Ok, now that you’re back, let’s look at your data. You will see that a small percentage of your races were clunkers. A small percentage were breakthroughs. But the vast majority were means.
Admit that you’re seeing this. Internalize it.
Now my question is this: Why do we view breakthrough races as the expectation, the norm, yet dismiss the clunkers as exceptions or one-offs?
We all do it, right? We have that stellar race, that breakthrough performance, and yet, we expect the next one to be off the charts, too. And the one after that. And the one after that. Giant leap after giant leap. Phenomenal PR after phenomenal PR.
But is this realistic?
The answer, of course, is no.
Most of our races are mean races, or dare I say, average. Oh! That word! Average. We spit it out like cod liver oil.
“How was your race this weekend?”
“It was average. Thanks for asking.”
“Dude, I’m so sorry. That’s rough. Really.”
The average race, which I’ll heretofore refer as the mean race to protect the sensitive psyches reading this article, is a race where the athlete performs reasonably well based on the results they see in training.
Reasonably well often includes measurable improvements, but unless it’s a drastic improvement, we tend to be disappointed.
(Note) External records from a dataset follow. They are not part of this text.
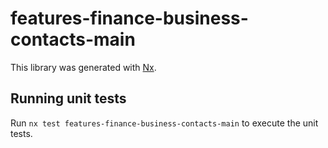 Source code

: # features-finance-business-contacts-main

This library was generated with [Nx](https://nx.dev).

## Running unit tests

Run `nx test features-finance-business-contacts-main` to execute the unit tests.
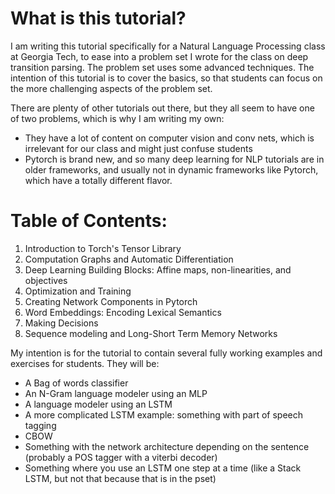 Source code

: # What is this tutorial?
I am writing this tutorial specifically for a Natural Language Processing class at Georgia Tech, to ease into a problem set I wrote for the class on deep transition parsing.
The problem set uses some advanced techniques.  The intention of this tutorial is to cover the basics, so that students can focus on the more challenging aspects of the problem set.

There are plenty of other tutorials out there, but they all seem to have one of two problems, which is why I am writing my own:
* They have a lot of content on computer vision and conv nets, which is irrelevant for our class and might just confuse students
* Pytorch is brand new, and so many deep learning for NLP tutorials are in older frameworks, and usually not in dynamic frameworks like Pytorch, which have a totally different flavor.

# Table of Contents:
1. Introduction to Torch's Tensor Library
2. Computation Graphs and Automatic Differentiation
3. Deep Learning Building Blocks: Affine maps, non-linearities, and objectives
4. Optimization and Training
5. Creating Network Components in Pytorch
6. Word Embeddings: Encoding Lexical Semantics
7. Making Decisions
8. Sequence modeling and Long-Short Term Memory Networks

My intention is for the tutorial to contain several fully working examples and exercises for students.  They will be:

* A Bag of words classifier
* An N-Gram language modeler using an MLP
* A language modeler using an LSTM
* A more complicated LSTM example: something with part of speech tagging
* CBOW
* Something with the network architecture depending on the sentence (probably a POS tagger with a viterbi decoder)
* Something where you use an LSTM one step at a time (like a Stack LSTM, but not that because that is in the pset)
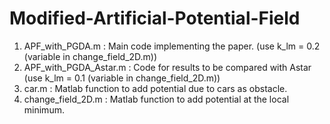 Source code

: # Modified-Artificial-Potential-Field

1. APF_with_PGDA.m : Main code implementing the paper. (use k_lm = 0.2 (variable in change_field_2D.m))
2. APF_with_PGDA_Astar.m : Code for results to be compared with Astar (use k_lm = 0.1 (variable in change_field_2D.m))
3. car.m : Matlab function to add potential due to cars as obstacle.
4. change_field_2D.m : Matlab function to add potential at the local minimum.
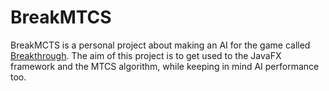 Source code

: # BreakMTCS

BreakMCTS is a personal project about making an AI for the game called [Breakthrough](https://en.wikipedia.org/wiki/Breakthrough_(board_game)).
The aim of this project is to get used to the JavaFX framework and the MTCS algorithm, while keeping in mind AI performance too.   
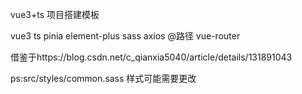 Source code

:vue3+ts 项目搭建模板

vue3
ts
pinia
element-plus
sass
axios
@路径
vue-router

借鉴于https://blog.csdn.net/c_qianxia5040/article/details/131891043

ps:src/styles/common.sass 样式可能需要更改
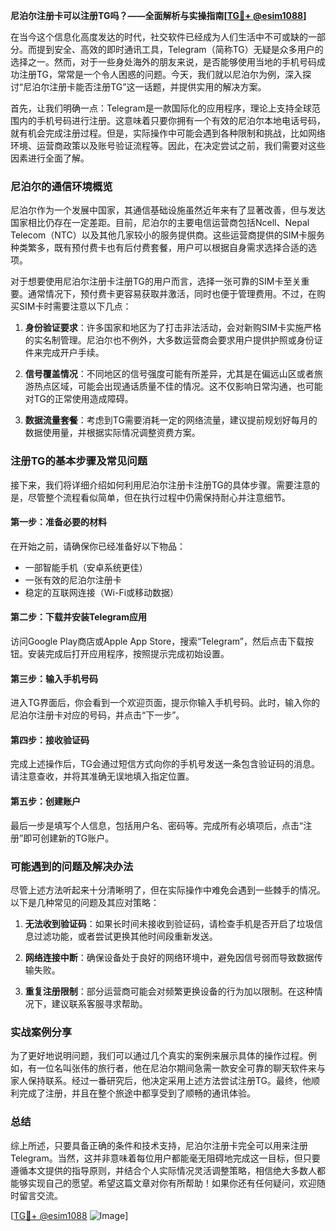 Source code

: **尼泊尔注册卡可以注册TG吗？——全面解析与实操指南[[TG💪+ @esim1088](https://t.me/s/esim1088)]**

在当今这个信息化高度发达的时代，社交软件已经成为人们生活中不可或缺的一部分。而提到安全、高效的即时通讯工具，Telegram（简称TG）无疑是众多用户的选择之一。然而，对于一些身处海外的朋友来说，是否能够使用当地的手机号码成功注册TG，常常是一个令人困惑的问题。今天，我们就以尼泊尔为例，深入探讨“尼泊尔注册卡能否注册TG”这一话题，并提供实用的解决方案。

首先，让我们明确一点：Telegram是一款国际化的应用程序，理论上支持全球范围内的手机号码进行注册。这意味着只要你拥有一个有效的尼泊尔本地电话号码，就有机会完成注册过程。但是，实际操作中可能会遇到各种限制和挑战，比如网络环境、运营商政策以及账号验证流程等。因此，在决定尝试之前，我们需要对这些因素进行全面了解。

### 尼泊尔的通信环境概览

尼泊尔作为一个发展中国家，其通信基础设施虽然近年来有了显著改善，但与发达国家相比仍存在一定差距。目前，尼泊尔的主要电信运营商包括Ncell、Nepal Telecom（NTC）以及其他几家较小的服务提供商。这些运营商提供的SIM卡服务种类繁多，既有预付费卡也有后付费套餐，用户可以根据自身需求选择合适的选项。

对于想要使用尼泊尔注册卡注册TG的用户而言，选择一张可靠的SIM卡至关重要。通常情况下，预付费卡更容易获取并激活，同时也便于管理费用。不过，在购买SIM卡时需要注意以下几点：

1. **身份验证要求**：许多国家和地区为了打击非法活动，会对新购SIM卡实施严格的实名制管理。尼泊尔也不例外，大多数运营商会要求用户提供护照或身份证件来完成开户手续。
   
2. **信号覆盖情况**：不同地区的信号强度可能有所差异，尤其是在偏远山区或者旅游热点区域，可能会出现通话质量不佳的情况。这不仅影响日常沟通，也可能对TG的正常使用造成障碍。

3. **数据流量套餐**：考虑到TG需要消耗一定的网络流量，建议提前规划好每月的数据使用量，并根据实际情况调整资费方案。

### 注册TG的基本步骤及常见问题

接下来，我们将详细介绍如何利用尼泊尔注册卡注册TG的具体步骤。需要注意的是，尽管整个流程看似简单，但在执行过程中仍需保持耐心并注意细节。

#### 第一步：准备必要的材料

在开始之前，请确保你已经准备好以下物品：
- 一部智能手机（安卓系统更佳）
- 一张有效的尼泊尔注册卡
- 稳定的互联网连接（Wi-Fi或移动数据）

#### 第二步：下载并安装Telegram应用

访问Google Play商店或Apple App Store，搜索“Telegram”，然后点击下载按钮。安装完成后打开应用程序，按照提示完成初始设置。

#### 第三步：输入手机号码

进入TG界面后，你会看到一个欢迎页面，提示你输入手机号码。此时，输入你的尼泊尔注册卡对应的号码，并点击“下一步”。

#### 第四步：接收验证码

完成上述操作后，TG会通过短信方式向你的手机号发送一条包含验证码的消息。请注意查收，并将其准确无误地填入指定位置。

#### 第五步：创建账户

最后一步是填写个人信息，包括用户名、密码等。完成所有必填项后，点击“注册”即可创建新的TG账户。

### 可能遇到的问题及解决办法

尽管上述方法听起来十分清晰明了，但在实际操作中难免会遇到一些棘手的情况。以下是几种常见的问题及其应对策略：

1. **无法收到验证码**：如果长时间未接收到验证码，请检查手机是否开启了垃圾信息过滤功能，或者尝试更换其他时间段重新发送。

2. **网络连接中断**：确保设备处于良好的网络环境中，避免因信号弱而导致数据传输失败。

3. **重复注册限制**：部分运营商可能会对频繁更换设备的行为加以限制。在这种情况下，建议联系客服寻求帮助。

### 实战案例分享

为了更好地说明问题，我们可以通过几个真实的案例来展示具体的操作过程。例如，有一位名叫张伟的旅行者，他在尼泊尔期间急需一款安全可靠的聊天软件来与家人保持联系。经过一番研究后，他决定采用上述方法尝试注册TG。最终，他顺利完成了注册，并且在整个旅途中都享受到了顺畅的通讯体验。

### 总结

综上所述，只要具备正确的条件和技术支持，尼泊尔注册卡完全可以用来注册Telegram。当然，这并非意味着每位用户都能毫无阻碍地完成这一目标，但只要遵循本文提供的指导原则，并结合个人实际情况灵活调整策略，相信绝大多数人都能够实现自己的愿望。希望这篇文章对你有所帮助！如果你还有任何疑问，欢迎随时留言交流。

[[TG💪+ @esim1088](https://t.me/s/esim1088) ![Image](https://i.postimg.cc/4NQfJmqS/Snipaste-2025-05-13-00-14-12.png)] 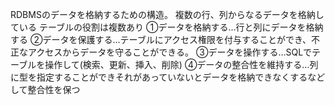 RDBMSのデータを格納するための構造。
複数の行、列からなるデータを格納している
テーブルの役割は複数あり
①データを格納する…行と列にデータを格納する
②データを保護する…テーブルにアクセス権限を付与することができ、不正なアクセスからデータを守ることができる。
③データを操作する…SQLでテーブルを操作して(検索、更新、挿入、削除)
④データの整合性を維持する…列に型を指定することができそれがあっていないとデータを格納できなくするなどして整合性を保つ
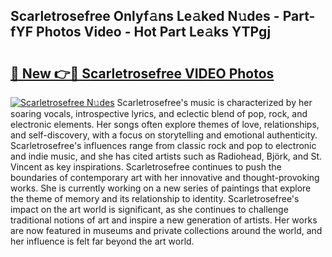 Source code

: ## Scarletrosefree Onlyf𝚊ns Le𝚊ked N𝚞des - Part-fYF Photos Video - Hot Part Le𝚊ks YTPgj

# <h2><a href="http://ab13085.deff.icu/?id=Scarletrosefree">🔗 New 👉🔴 Scarletrosefree VIDEO Photos</a></h2>

[![Scarletrosefree N𝚞des](https://i.imgur.com/rIISA9y.gif)](http://ab13085.deff.icu/?id=Scarletrosefree)
Scarletrosefree's music is characterized by her soaring vocals, introspective lyrics, and eclectic blend of pop, rock, and electronic elements. Her songs often explore themes of love, relationships, and self-discovery, with a focus on storytelling and emotional authenticity. Scarletrosefree's influences range from classic rock and pop to electronic and indie music, and she has cited artists such as Radiohead, Björk, and St. Vincent as key inspirations. Scarletrosefree continues to push the boundaries of contemporary art with her innovative and thought-provoking works. She is currently working on a new series of paintings that explore the theme of memory and its relationship to identity. Scarletrosefree's impact on the art world is significant, as she continues to challenge traditional notions of art and inspire a new generation of artists. Her works are now featured in museums and private collections around the world, and her influence is felt far beyond the art world.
To be fair, we’re set up to view the mean race as a disappointment partly because we expect the rapid improvement we enjoyed early in our careers. When we first jump into the sport, every race is a breakthrough. We might have started in a relatively healthy, yet untrained state. Or perhaps we came from a single-sport specialty with little experience in the other two disciplines. With the addition of consistent training, we drop huge chunks of time race to race.
But as we become more fit and we tuck more race experiences under our belts, the improvements become more and more marginal. Ouch. This is another hard word to stomach. Worse than average, even.
A marginal improvement is still an improvement. You ran a 3:15 at the P. F. Chang’s Marathon last year. You ran a 3:14 this year. Outstanding. Congratulations. Based on your consistent, structured training, you enjoyed an improvement that fell right in line with where your metrics said you should have fallen.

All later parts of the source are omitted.